Indicações Eventuais: LIVRO 718 - FLS 183.
Área Temática: .
Sumário: I – A qualidade de título executivo das actas das assembleias de condóminos decorre unicamente de as mesmas conterem os requisitos indicados no art. 6º do DL nº 268/94, de 25.10., e não de quaisquer outros, designadamente, de a acta ser comunicada aos condóminos.
II – A acta deverá ser tida logo como título executivo, na medida em que fixa o montante da contribuição de cada condómino, com a óbvia ressalva de não ser impugnada pelo condómino, nos termos do art. 1433º, nº2, do CC, caso em que, então, deverá ser entendido como a ela tendo aderido, reconhecendo, portanto, a dívida.
Reclamações:
Decisão Texto Integral: Acordam na secção cível do Tribunal da Relação do Porto:

I- Relatório

B………. e C………. vieram deduzir oposição à execução que lhes move a Administração do Condomínio do D………., alegando, para o efeito, que:
- A acta da assembleia do condomínio dada à execução não fixa o montante das contribuições devidas pelos executados, nem o respectivo prazo de pagamento;
- Os executados não estiveram presentes na assembleia de condóminos em que foi aprovada a deliberação e a mesma não lhes foi, por qualquer forma, comunicada, pelo que não é exequível;
- Não receberam as notas de débito periódicas correspondentes às prestações peticionadas pela exequente;
- Nem tão-pouco a exequente lhes remeteu qualquer comunicação reclamando o pagamento das mesmas;
-Têm estado ausentes da esmagadora maioria das assembleias de condóminos realizadas nos últimos anos;
- E que desconhecem, por isso, o montante mensal estipulado pela assembleia de condóminos correspondente à fracção de que são proprietários.

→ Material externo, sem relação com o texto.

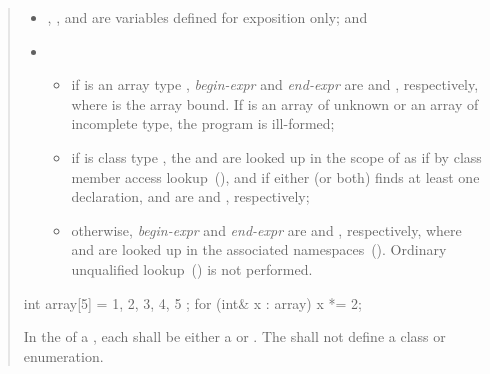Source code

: \begin{quote}
\begin{itemize}
\item
{}, , and  are variables defined for
exposition only; and 

\item
{}

\begin{itemize}
\item
if  is an
 array type , \textit{begin-expr} and \textit{end-expr} are
 and , respectively, where  is
the array bound. If  is an array of unknown
 or an array of incomplete type, the program is ill-formed;

\item
if  is
 class type , the
  and  are looked up in
the scope of  as if by class
member access lookup~(), and if either
(or both) finds at least one declaration,  and
 are  and ,
respectively;

\item
otherwise, \textit{begin-expr} and \textit{end-expr} are 
and , respectively, where  and  are looked
up in the associated namespaces~().
\enternote Ordinary unqualified lookup~() is not
performed. \exitnote
\end{itemize}
\end{itemize}

\enterexample
\begin{codeblock}
int array[5] = { 1, 2, 3, 4, 5 };
for (int& x : array)
  x *= 2;
\end{codeblock}
\exitexample%

\pnum
In the  of a ,
each  shall be either a 
or . The  shall not define a
class or enumeration.
\end{quote}
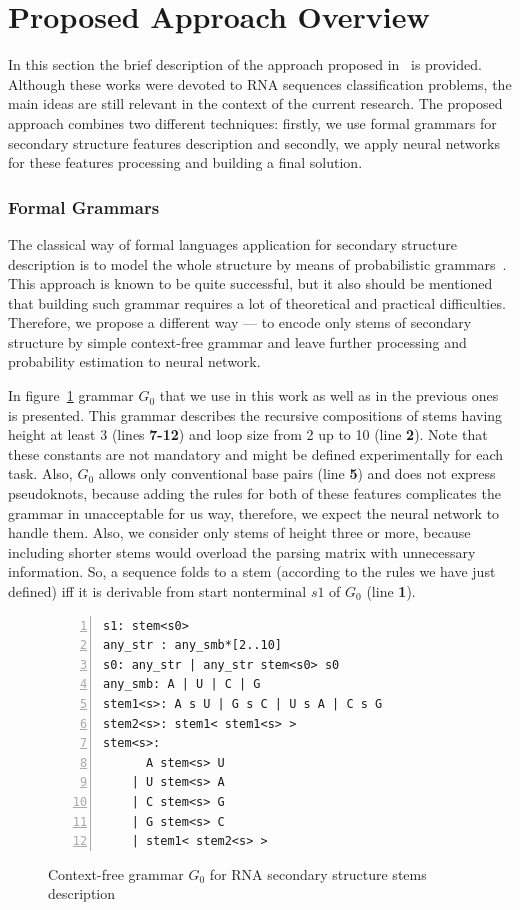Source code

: \documentclass[runningheads]{llncs}
\begin{document}
\section{Proposed Approach Overview}
In this section the brief description of the approach proposed in~\cite{grigorevcomposition,lunina2019secondary} is provided. Although these works were devoted to RNA sequences classification problems, the main ideas are still relevant in the context of the current research. The proposed approach combines two different techniques: firstly, we use formal grammars for secondary structure features description and secondly, we apply neural networks for these features processing and building a final solution.

\subsubsection{Formal Grammars}
The classical way of formal languages application for secondary structure description is to model the whole structure by means of probabilistic grammars~\cite{knudsen2003pfold,nebel2011evaluation}. This approach is known to be quite successful, but it also should be mentioned that building such grammar requires a lot of theoretical and practical difficulties. Therefore, we propose a different way --- to encode only stems of secondary structure by simple context-free grammar and leave further processing and probability estimation to neural network. 

In figure~\ref{gram} grammar $G_0$ that we use in this work as well as in the previous ones is presented. This grammar describes the recursive compositions of stems having height at least 3 (lines \textbf{7-12}) and loop size from 2 up to 10 (line \textbf{2}). Note that these constants are not mandatory and might be defined experimentally for each task. Also, $G_0$ allows only conventional base pairs (line \textbf{5}) and does not express pseudoknots, because adding the rules for both of these features complicates the grammar in unacceptable for us way, therefore, we expect the neural network to handle them. Also, we consider only stems of height three or more, because including shorter stems would overload the parsing matrix with unnecessary information. So, a sequence folds to a stem (according to the rules we have just defined) iff it is derivable from start nonterminal $s1$ of $G_0$ (line \textbf{1}).

\begin{figure}[ht]
\begin{Verbatim}[numbers=left,xleftmargin=5mm]
s1: stem<s0>
any_str : any_smb*[2..10]
s0: any_str | any_str stem<s0> s0
any_smb: A | U | C | G
stem1<s>: A s U | G s C | U s A | C s G 
stem2<s>: stem1< stem1<s> >
stem<s>:  
      A stem<s> U 
    | U stem<s> A 
    | C stem<s> G 
    | G stem<s> C 
    | stem1< stem2<s> >  
\end{Verbatim}
\caption{Context-free grammar $G_0$ for RNA secondary structure stems description}
\label{gram}
\end{figure}
\end{document}
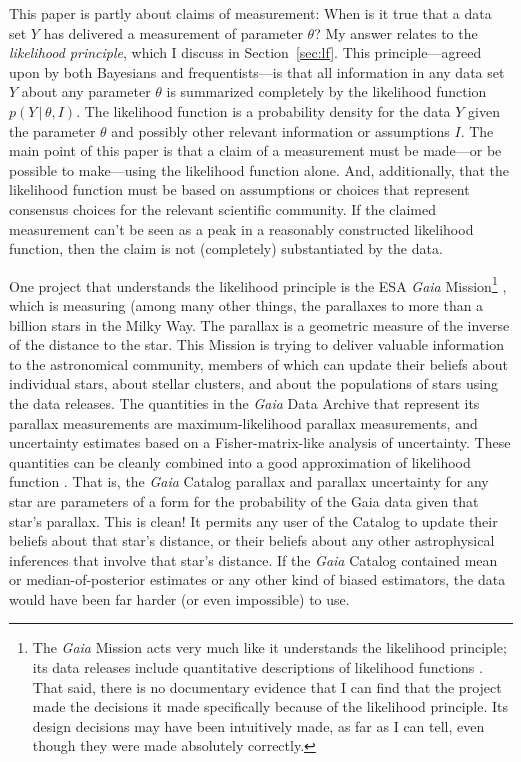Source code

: \documentclass{article}
\newcommand{\sectionname}{Section}
\newcommand{\secref}[1]{\sectionname~\ref{#1}}
\newcommand{\given}{\,|\,}
\begin{document}
This paper is partly about claims of measurement:
When is it true that a data set $Y$ has delivered a measurement of parameter $\theta$?
My answer relates to the \emph{likelihood principle}, which I discuss in \secref{sec:lf}.
This principle---agreed upon by both Bayesians and frequentists---is that all information in any data set $Y$ about any parameter $\theta$ is summarized completely by the likelihood function $p(Y\given\theta, I)$.
The likelihood function is a probability density for the data $Y$ given the parameter $\theta$ and possibly other relevant information or assumptions $I$.
The main point of this paper is that a claim of a measurement must be made---or be possible to make---using the likelihood function alone.
And, additionally, that the likelihood function must be based on assumptions or choices that represent consensus choices for the relevant scientific community.
If the claimed measurement can't be seen as a peak in a reasonably constructed likelihood function, then the claim is not (completely) substantiated by the data.

One project that understands the likelihood principle is the ESA \textsl{Gaia} Mission\footnote{%
The \textsl{Gaia} Mission acts very much like it understands the likelihood principle; its data releases include quantitative descriptions of likelihood functions \cite{gaialf}.
That said, there is no documentary evidence that I can find that the project made the decisions it made specifically because of the likelihood principle.
Its design decisions may have been intuitively made, as far as I can tell, even though they were made absolutely correctly.}
\cite{gaia},
which is measuring (among many other things, the parallaxes to more than a billion stars in the Milky Way.
The parallax is a geometric measure of the inverse of the distance to the star.
This Mission is trying to deliver valuable information to the astronomical community, members of which can update their beliefs about individual stars, about stellar clusters, and about the populations of stars using the data releases.
The quantities in the \textsl{Gaia} Data Archive \cite{gaiadata} that represent its parallax measurements are maximum-likelihood parallax measurements, and uncertainty estimates based on a Fisher-matrix-like analysis of uncertainty.
These quantities can be cleanly combined into a good approximation of likelihood function \cite{gaialf}.
That is, the \textsl{Gaia} Catalog parallax and parallax uncertainty for any star are parameters of a form for the probability of the Gaia data given that star's parallax.
This is clean!
It permits any user of the Catalog to update their beliefs about that star's distance, or their beliefs about any other astrophysical inferences that involve that star's distance.
If the \textsl{Gaia} Catalog contained mean or median-of-posterior estimates or any other kind of biased estimators, the data would have been far harder (or even impossible) to use.
\end{document}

Recebida a oposição, foi a exequente notificada para contestar, o que fez impugnando o alegado pelos executados e concluindo pela improcedência da oposição.
Proferiu-se despacho saneador sentença no qual se julgou improcedente a oposição deduzida pelos executados B………. e C………. .

Discordaram desta sentença os executados opoentes e recorreram tendo no final das respectivas alegações formulado as seguintes conclusões:
I - A resposta dos oponentes aos documentos juntos pelos exequentes com a Contestação da Oposição não pode ser processualmente qualificada como articulado", como erradamente o fez o Tribunal a quo.
II - Os recorrentes pronunciaram-se quantos a esses documentos - e só quanto a eles - impugnando-os;
III - Ao determinar o seu desentranhamento, a douta sentença recorrida viola o princípio do contraditório, o qual impõe que, notificada a parte contrária do último articulado e dos documentos juntos possa ela pronunciar-se sobre a veracidade destes para se saber se os impugna ou os aceita como verdadeiros;
IV - Acresce que a douta decisão recorrida infringe também o princípio da igualdade de armas;
V - Na verdade, não tendo os recorrentes arrolado testemunhas nem requerido quaisquer outros meios de prova na sua Oposição (por não lhes ser possível antever que a recorrida iria mais tarde juntar aos autos os assinalados três documentos), a douta sentença veda aos recorrentes a demonstração de que não foram notificados nem do título dado à execução nem da acta que fixou os montantes da contribuição mensal de cada condómino;
VI - O Tribunal a quo deveria ter ordenado a produção de prova relativamente à questão suscitada pelos documentos juntos aos autos pela recorrida, determinando a inquirição das testemunhas arroladas;
VII - Nesta conformidade, também a condenação em custas, fixada para os recorrentes em 2 UC, é ilegítima;
VIII - É inaceitável a interpretação dada pelo Tribunal a que ao art. 1432.°, n.° 6, do Código Civil;
IX - Para o Tribunal recorrido, a acta da assembleia de condóminos constitui título executivo independentemente da sua notificação aos condóminos ausentes;
X - Ora, a melhor jurisprudência vem entendendo que, para a acta da assembleia de condóminos ser considerada como título executivo, é imprescindível a sua comunicação ao condómino ausente;
XI - Igualmente inaceitável é a interpretação que a douta sentença recorrida faz do art. 6.° do DL 268/94, de 25/10, afirmando não constar dessa norma legal a exigência de que a mesma seja comunicada aos condóminos ausentes;
XII - Se é verdade que aquela disposição legal omite essa exigência, não é menos certo que qualquer referência à obrigatoriedade de a acta ser comunicada ao condómino ausente sempre seria desnecessária, por redundante, atento o disposto no art. 1432º, 6, do Código Civil, o qual constitui, para mais, lei de valor reforçado;
XIII - A douta sentença não se pronuncia sobre a impugnação do cálculo dos juros peticionados, sendo que da execução não se vislumbra qual a data a partir da qual se computam juros de mora;
XIV - A omissão de pronúncia constitui causa de nulidade da sentença: art. 660º, 2 e 668º, 1, al. d), ambos do CPC.
NESTES TERMOS E, SOBRETUDO, NOS QUE SERÃO OBJECTO DO DOUTO SUPRIMENTO DE V. EXCELÊNCIAS, DEVERÁ SER REVOGADA A DOUTA SENTENÇA RECORRIDA, COM AS LEGAIS CONSEQUÊNCIAS.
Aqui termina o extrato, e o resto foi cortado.